Saturday, August 20, 2005

BEST COLLEGES LIST

UD’s friend JW sent her this year’s US News and World Report results.

A few comments: The decline of the lesser Ivies proceeds apace, with my alma mater, Northwestern, doing better than Cornell and Brown (and better than the more intellectually serious, non-Ivy, University of Chicago, where I got my Ph.D.).

American University, an expensive private college here in Washington, came in at a surprisingly low 85th. Can the scandalette involving its grandiose president have had an impact?



More broadly, I’d note that you can get a very good to excellent undergraduate education at almost any of the first, say, sixty schools listed; and there are quite a few good schools all the way down the list of 120. Rutgers, UC Santa Cruz, Indiana, Colorado, Kansas, Oregon -- none of these ranks very high, but they’re all very good.

Which leads to a couple of questions.
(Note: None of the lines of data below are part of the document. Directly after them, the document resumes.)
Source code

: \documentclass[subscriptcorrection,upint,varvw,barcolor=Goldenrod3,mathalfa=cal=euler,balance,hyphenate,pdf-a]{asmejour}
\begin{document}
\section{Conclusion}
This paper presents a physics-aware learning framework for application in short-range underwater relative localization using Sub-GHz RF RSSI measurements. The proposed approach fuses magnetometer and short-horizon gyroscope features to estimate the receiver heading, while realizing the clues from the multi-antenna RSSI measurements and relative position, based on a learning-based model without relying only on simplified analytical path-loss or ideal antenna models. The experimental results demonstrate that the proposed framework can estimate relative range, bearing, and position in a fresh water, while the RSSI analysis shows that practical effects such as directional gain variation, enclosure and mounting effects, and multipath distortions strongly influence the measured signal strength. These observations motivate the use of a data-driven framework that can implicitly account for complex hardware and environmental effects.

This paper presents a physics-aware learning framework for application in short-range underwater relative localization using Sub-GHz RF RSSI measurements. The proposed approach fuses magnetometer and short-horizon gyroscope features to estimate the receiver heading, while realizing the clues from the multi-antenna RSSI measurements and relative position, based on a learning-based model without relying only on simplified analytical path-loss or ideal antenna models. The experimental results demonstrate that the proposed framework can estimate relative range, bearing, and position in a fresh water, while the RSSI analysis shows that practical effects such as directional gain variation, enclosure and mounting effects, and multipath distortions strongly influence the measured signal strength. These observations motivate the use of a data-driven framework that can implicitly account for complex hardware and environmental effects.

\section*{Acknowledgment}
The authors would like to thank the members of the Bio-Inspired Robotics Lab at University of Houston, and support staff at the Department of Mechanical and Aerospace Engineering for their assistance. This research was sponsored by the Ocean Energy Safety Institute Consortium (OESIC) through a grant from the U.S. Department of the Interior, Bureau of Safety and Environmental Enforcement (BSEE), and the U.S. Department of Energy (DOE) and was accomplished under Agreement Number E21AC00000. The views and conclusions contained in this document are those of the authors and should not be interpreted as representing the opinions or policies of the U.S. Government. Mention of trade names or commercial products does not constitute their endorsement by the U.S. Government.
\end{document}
How can we account for the dramatic price differentials among some of these essentially equivalent institutions? For some you’ll pay about $50,000 in tuition alone; others will be far, far less expensive.

And why are American students and their parents so anxious about getting into good colleges, when there are clearly plenty of good colleges to go around? From a recent article about high depression rates among college students:

But the cries for help appear to have other causes, too. The quest to get into a top college has grown so cutthroat for many that more students are emerging from it emotionally damaged. "Kids are burning out sooner and sooner," says Leigh Martin Lowe, director of college counseling at Roland Park Country School in Baltimore. "They're not being allowed to enjoy their teenage years, and many of them end up in college and they don't have the energy or stamina to really turn it on." At MIT, Jones, the admissions dean, gives preference to students who are "self-driven" (read: not being pushed by their parents), based on her belief that self-motivated students are better able to cope with failures. "Our culture has become insane — we're making people sick," Jones says.